M4 excluding intermediate other financial corporations — a closely watched measure of money supply — fell 0.6% in August compared with a year earlier after it stopped growing the previous month.
The Bank of England has pushed back strongly against claims by monetarists that it missed vital clues in money supply data. The data is read by these economists as suggesting that the central bank may have already overtightened policy after it halted its interest-rate hiking cycle earlier this month.
The ideas of monetarist economists — such as Simon Ward, economic adviser to Janus Henderson, and Tim Congdon, founder of the Institute of International Monetary Research and a former adviser to Margaret Thatcher — were highly influential in the 1980s and have seen a revival in interest after the recent bout of high inflation.

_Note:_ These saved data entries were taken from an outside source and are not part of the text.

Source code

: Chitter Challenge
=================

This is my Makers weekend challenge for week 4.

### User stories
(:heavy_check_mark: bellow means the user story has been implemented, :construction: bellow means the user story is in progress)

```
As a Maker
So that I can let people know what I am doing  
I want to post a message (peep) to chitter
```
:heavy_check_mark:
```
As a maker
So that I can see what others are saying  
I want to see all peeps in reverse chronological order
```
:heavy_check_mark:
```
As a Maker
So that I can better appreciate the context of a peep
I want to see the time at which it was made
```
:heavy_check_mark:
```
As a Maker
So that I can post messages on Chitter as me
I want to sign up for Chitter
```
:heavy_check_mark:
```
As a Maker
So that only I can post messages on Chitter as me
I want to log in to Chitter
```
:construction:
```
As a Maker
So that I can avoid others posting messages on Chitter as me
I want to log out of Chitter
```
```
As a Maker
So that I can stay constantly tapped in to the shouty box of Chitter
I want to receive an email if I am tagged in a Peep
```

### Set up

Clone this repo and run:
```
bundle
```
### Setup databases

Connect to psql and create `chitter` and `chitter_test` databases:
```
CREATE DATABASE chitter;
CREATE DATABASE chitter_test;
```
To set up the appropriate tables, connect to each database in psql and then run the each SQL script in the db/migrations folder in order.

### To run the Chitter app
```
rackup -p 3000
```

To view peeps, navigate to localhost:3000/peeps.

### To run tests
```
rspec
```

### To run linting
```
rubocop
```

Former BOE Governor Mervyn King has warned that the central bank is ignoring money supply indicators again, risking a recession.
Ward is reading the current trends in the money supply data as a likely sign of a recession ahead
“Broad money last contracted on an annual basis in 1956,” he said. “Recent weakness has more than offset the 2020-21 surge, with the ratio of broad money to nominal GDP now below its pre-pandemic trend.”
Ward said that a fall in the money holdings of non-financial corporations over the past 12 months is particularly concerning and suggests a “squeeze on profits and likely cut-backs in investment and hiring.”
It was the first time money supply growth has turned negative in the monthly data that goes back to 2010. Quarterly data stretching back to 1998 also shows money supply continuously growing, but there was a sharp slowdown to 0.6% in the second quarter.
The BOE’s deputy governor, Ben Broadbent, has dismissed the criticism over ignoring signals from the data.
“Certainly the very strongest claims – that quantitative easing inevitably leads to rapid growth of commercial bank deposits (M4), on a par with that in the central bank’s balance sheet; and that this, in turn, inevitably leads to excessive inflation – are not well supported by the evidence,” he said in April.